Your goal - Everything from the opening line of the records below up to and including the line containing "Uses [Ash Project’s" should be retyped exactly, minus the pictures.

= Beginning of Section =

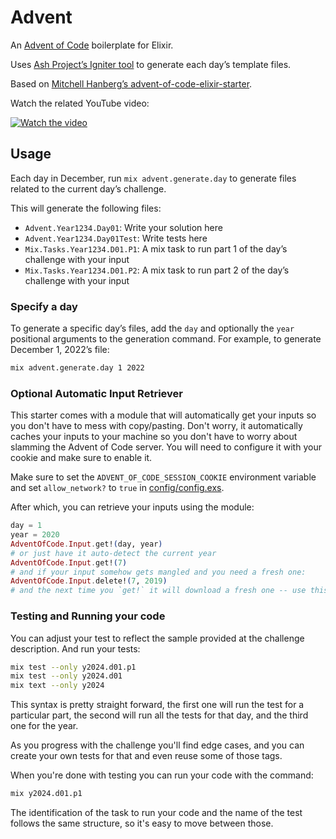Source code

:# Advent

An [Advent of Code](https://www.adventofcode.com) boilerplate for Elixir.

Uses [Ash Project’s Igniter tool](https://github.com/ash-project/igniter) to generate each day’s template files.

Based on [Mitchell Hanberg’s advent-of-code-elixir-starter](https://github.com/mhanberg/advent-of-code-elixir-starter).

Watch the related YouTube video:

[![Watch the video](https://img.youtube.com/vi/gpaV4bgEG-g/maxresdefault.jpg)](https://youtu.be/gpaV4bgEG-g)

## Usage

Each day in December, run `mix advent.generate.day` to generate files related to the current day’s challenge.

This will generate the following files:
- `Advent.Year1234.Day01`: Write your solution here
- `Advent.Year1234.Day01Test`: Write tests here
- `Mix.Tasks.Year1234.D01.P1`: A mix task to run part 1 of the day’s challenge with your input
- `Mix.Tasks.Year1234.D01.P2`: A mix task to run part 2 of the day’s challenge with your input

### Specify a day

To generate a specific day’s files, add the `day` and optionally the `year` positional arguments to the generation command.
For example, to generate December 1, 2022’s file:
```bash
mix advent.generate.day 1 2022
```

### Optional Automatic Input Retriever

This starter comes with a module that will automatically get your inputs so you
don't have to mess with copy/pasting. Don't worry, it automatically caches your
inputs to your machine so you don't have to worry about slamming the Advent of
Code server. You will need to configure it with your cookie and make sure to
enable it.

Make sure to set the `ADVENT_OF_CODE_SESSION_COOKIE` environment variable and set `allow_network?` to `true` in [config/config.exs](config/config.exs).

After which, you can retrieve your inputs using the module:

```elixir
day = 1
year = 2020
AdventOfCode.Input.get!(day, year)
# or just have it auto-detect the current year
AdventOfCode.Input.get!(7)
# and if your input somehow gets mangled and you need a fresh one:
AdventOfCode.Input.delete!(7, 2019)
# and the next time you `get!` it will download a fresh one -- use this sparingly!
```


### Testing and Running your code

You can adjust your test to reflect the sample provided at the challenge description. And run your tests:
```bash
mix test --only y2024.d01.p1
mix test --only y2024.d01
mix text --only y2024
```

This syntax is pretty straight forward, the first one will run the test for a particular part, the second will run all the tests for that day, and the third one for the year.

As you progress with the challenge you'll find edge cases, and you can create your own tests for that and even reuse some of those tags.

When you're done with testing you can run your code with the command:
```bash
mix y2024.d01.p1
```

The identification of the task to run your code and the name of the test follows the same structure, so it's easy to move between those.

= End of Section =

Answer space -
Source code

:# Advent

An [Advent of Code](https://www.adventofcode.com) boilerplate for Elixir.

Uses [Ash Project’s Igniter tool](https://github.com/ash-project/igniter) to generate each day’s template files.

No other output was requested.